Cosa dovevano fare secondo voi i lavoratori degli stabilimenti Acc messi sull’orlo del precipizio dal colosso cinese Wanbao? Dire di sì ed accettare le condizioni peggiorative del contratto salvando il salvabile, o dichiarare una guerra totale da soli, con la certezza di essere buttati giù a calci, ma salvando gli ideali e la speranza che qualcosa succeda.Ha vinto la globalizzazione. Oltre l’84% di loro, per istinto di conservazione, ha dovuto dire sì.
Il senatore Giovanni Piccoli parla di “assunzione collettiva di responsabilità” ed invita il governo a fare altrettanto nei confronti del territorio.
Per sensibilizzare la classe dirigente, verrebbe voglia di proporre “l’accordo Wanbao” anche al Parlamento italiano, partendo dal Senato, elettivo o nominato, con o senza immunità…
“Il risultato di oggi – afferma Piccoli – dimostra come vi sia stata un’assunzione collettiva di responsabilità da parte dei lavoratori dell’Acc. Il referendum ha sancito la profonda volontà dei dipendenti di rilanciare la produzione e lasciarsi alle spalle un periodo tutt’altro che facile”.
“Il fattore territorio ha ancora una volta fatto la differenza – sostiene Piccoli – , dai sindacati alle amministrazioni locali, tutti hanno ragionato con senso pratico senza mai opporre uno sterile muro contro muro che non avrebbe portato a nulla. Gli stessi sindaci si sono impegnati a sostenere i lavoratori che risulteranno in esubero, senza dimenticare il sostegno arrivato poco tempo fa per l’implementazione dell’ufficio progettazione. Va poi sottolineato il lavoro del Commissario e dell’assessore regionale Elena Donazzan”.
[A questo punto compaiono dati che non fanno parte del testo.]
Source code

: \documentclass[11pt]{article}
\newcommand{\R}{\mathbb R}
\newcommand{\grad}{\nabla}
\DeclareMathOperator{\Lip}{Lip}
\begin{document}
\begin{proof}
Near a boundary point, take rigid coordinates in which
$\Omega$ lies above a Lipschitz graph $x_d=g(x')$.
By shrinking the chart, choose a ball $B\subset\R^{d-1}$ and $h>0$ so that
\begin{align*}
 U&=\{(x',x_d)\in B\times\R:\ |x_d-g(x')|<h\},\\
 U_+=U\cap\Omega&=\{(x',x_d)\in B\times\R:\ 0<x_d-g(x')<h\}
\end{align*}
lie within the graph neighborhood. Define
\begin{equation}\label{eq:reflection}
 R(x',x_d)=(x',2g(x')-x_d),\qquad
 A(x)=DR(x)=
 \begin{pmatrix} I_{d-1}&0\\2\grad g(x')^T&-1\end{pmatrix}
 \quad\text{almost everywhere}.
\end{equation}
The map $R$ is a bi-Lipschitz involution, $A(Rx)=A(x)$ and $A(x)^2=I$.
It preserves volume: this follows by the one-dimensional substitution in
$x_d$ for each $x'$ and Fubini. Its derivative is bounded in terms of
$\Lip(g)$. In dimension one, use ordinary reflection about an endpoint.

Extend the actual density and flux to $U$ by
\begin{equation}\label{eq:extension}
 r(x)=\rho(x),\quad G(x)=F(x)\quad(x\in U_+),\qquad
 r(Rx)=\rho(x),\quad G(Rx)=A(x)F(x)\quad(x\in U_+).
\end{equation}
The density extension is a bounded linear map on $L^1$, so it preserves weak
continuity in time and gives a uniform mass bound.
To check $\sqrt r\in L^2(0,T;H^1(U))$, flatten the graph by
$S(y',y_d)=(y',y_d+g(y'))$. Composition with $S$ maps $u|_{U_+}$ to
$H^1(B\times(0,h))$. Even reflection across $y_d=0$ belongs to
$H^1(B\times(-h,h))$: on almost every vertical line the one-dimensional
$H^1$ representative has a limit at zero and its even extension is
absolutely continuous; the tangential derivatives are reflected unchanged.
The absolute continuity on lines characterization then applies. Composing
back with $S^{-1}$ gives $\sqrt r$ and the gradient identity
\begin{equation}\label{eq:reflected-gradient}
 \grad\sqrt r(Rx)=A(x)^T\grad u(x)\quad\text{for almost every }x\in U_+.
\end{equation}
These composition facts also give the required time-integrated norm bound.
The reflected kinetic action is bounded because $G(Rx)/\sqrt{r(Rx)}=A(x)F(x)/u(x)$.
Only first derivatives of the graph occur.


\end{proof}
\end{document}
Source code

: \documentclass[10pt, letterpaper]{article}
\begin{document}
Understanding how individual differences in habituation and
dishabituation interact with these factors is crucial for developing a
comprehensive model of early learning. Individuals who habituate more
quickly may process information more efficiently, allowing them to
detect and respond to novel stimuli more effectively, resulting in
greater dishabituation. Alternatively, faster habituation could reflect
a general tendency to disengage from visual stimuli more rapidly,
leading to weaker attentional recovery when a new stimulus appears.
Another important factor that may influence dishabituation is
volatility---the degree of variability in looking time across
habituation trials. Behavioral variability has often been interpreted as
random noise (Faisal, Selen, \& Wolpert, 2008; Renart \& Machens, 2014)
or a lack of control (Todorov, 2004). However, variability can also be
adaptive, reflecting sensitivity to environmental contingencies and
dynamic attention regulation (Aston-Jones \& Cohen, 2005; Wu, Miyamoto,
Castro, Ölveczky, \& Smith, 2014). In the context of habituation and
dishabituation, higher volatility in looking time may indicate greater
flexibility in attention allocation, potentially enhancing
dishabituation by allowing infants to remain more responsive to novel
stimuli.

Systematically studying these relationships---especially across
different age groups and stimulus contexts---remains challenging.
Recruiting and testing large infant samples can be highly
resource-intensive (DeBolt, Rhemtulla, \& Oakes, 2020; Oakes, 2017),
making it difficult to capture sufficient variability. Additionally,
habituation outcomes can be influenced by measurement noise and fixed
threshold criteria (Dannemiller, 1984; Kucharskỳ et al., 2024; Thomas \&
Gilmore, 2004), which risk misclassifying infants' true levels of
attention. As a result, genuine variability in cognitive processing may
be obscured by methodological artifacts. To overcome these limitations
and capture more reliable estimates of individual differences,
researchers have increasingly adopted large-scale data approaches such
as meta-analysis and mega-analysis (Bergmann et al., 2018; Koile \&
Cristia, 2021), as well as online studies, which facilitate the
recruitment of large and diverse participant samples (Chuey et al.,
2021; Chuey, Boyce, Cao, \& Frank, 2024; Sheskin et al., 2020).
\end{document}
“È chiaro che i primi cittadini, così come lavoratori e parti sociali, non dovranno essere lasciati soli – conclude il senatore bellunese – per questo mi attendo un impegno concreto e un’ulteriore assunzione di responsabilità anche da parte del Governo e, più in particolare, del Mise”, conclude Piccoli. “Passato l’accordo, nessuno abbassi la guardia”.